While at the same time, planning our first Friendsgiving, with our new pals we’ve come to know in our neighborhood. Something I’m very grateful for, because as you know, you don’t get to pick your neighbors when you move.
Beans make up a large part of Italian culture, particularly Tuscany, home of the mangiafagioli, or bean eaters. You’ll find them at nearly every meal, made very simply, like this recipe, with herbs and lots of very fresh olive oil.
I elevated my version this dish by frying fresh sage into crunchy, delicate bliss, and capers – for a complementary salty, earthiness. YUM.
What kind of olive oil should I use?
The best extra-virgin olive oil your wallet can afford! The olive oil is an essential part of this dish, and you’ll really taste it’s rich, luxurious, fruitiness. So make sure you enjoy the taste of the oil you’re using.
If you make these Tuscan White Beans, be sure to tag me on Instagram with hashtag #heartbeetkitchen or @heartbeetkitchen!
Tuscan White Beans
Tender, creamy tuscan white beans that are flavored with olive oil and fresh herbs.

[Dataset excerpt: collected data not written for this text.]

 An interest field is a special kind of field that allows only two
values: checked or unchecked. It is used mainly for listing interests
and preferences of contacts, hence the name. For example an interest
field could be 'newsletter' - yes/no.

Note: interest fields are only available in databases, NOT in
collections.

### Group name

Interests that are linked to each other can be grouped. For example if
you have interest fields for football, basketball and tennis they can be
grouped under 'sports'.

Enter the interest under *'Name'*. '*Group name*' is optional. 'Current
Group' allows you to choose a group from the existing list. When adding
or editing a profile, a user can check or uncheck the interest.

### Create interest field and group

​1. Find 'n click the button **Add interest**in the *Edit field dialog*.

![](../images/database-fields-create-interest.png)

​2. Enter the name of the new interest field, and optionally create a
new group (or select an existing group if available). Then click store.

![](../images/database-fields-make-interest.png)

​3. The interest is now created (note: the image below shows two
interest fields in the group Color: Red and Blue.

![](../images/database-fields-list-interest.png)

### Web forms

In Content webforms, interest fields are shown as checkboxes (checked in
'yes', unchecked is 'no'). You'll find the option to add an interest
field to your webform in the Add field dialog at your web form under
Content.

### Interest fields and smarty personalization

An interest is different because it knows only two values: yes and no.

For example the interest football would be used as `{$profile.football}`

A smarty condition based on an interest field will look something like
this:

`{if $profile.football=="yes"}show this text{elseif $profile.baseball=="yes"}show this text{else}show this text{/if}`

This recipe can be made with your instant pot (pressure cooker) or on the stovetop. For instant pot, add beans (unsoaked), water, salt, garlic, bay leaves, and 3 sprigs fresh sage to the cooking pot.

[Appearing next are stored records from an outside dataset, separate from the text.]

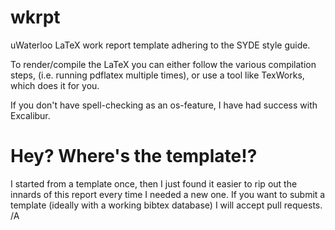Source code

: wkrpt
=====

uWaterloo LaTeX work report template adhering to the SYDE style guide.

To render/compile the LaTeX you can either follow the various compilation steps, (i.e. running pdflatex multiple times), or use a tool like TexWorks, which does it for you.

If you don't have spell-checking as an os-feature, I have had success with Excalibur.

Hey? Where's the template!?
===

I started from a template once, then I just found it easier to rip out the innards of this report every time I needed a new one. If you want to submit a template (ideally with a working bibtex database) I will accept pull requests.
/A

Set to manual high pressure for 30 minutes. Let come to pressure and cook. When finished, let pot natural release for 20 minutes, then finish releasing steam manually.
If you are cooking the beans on the stovetop, plan on soaking beans overnight in refrigerator. When ready to make, add beans, water, salt, garlic, bay leaves, and 3 sprigs fresh sage to the cooking pot. On a low simmer, cook until beans are plump and tender, but not mushy.
Meanwhile, add 1 tablespoon olive oil to a small skillet and turn to medium heat. Once hot, add sage leaves, individually, and capers. Let cook for a few minutes on each side, turning over as they cook until crispy. Place sage and capers on a napkin.
Drain beans, reserving 1 cup broth. Add beans and broth to a serving bowl, and pour olive oil over the top, and adorn with fried sage leaves and capers. Finish with flaky salt and cracked black pepper.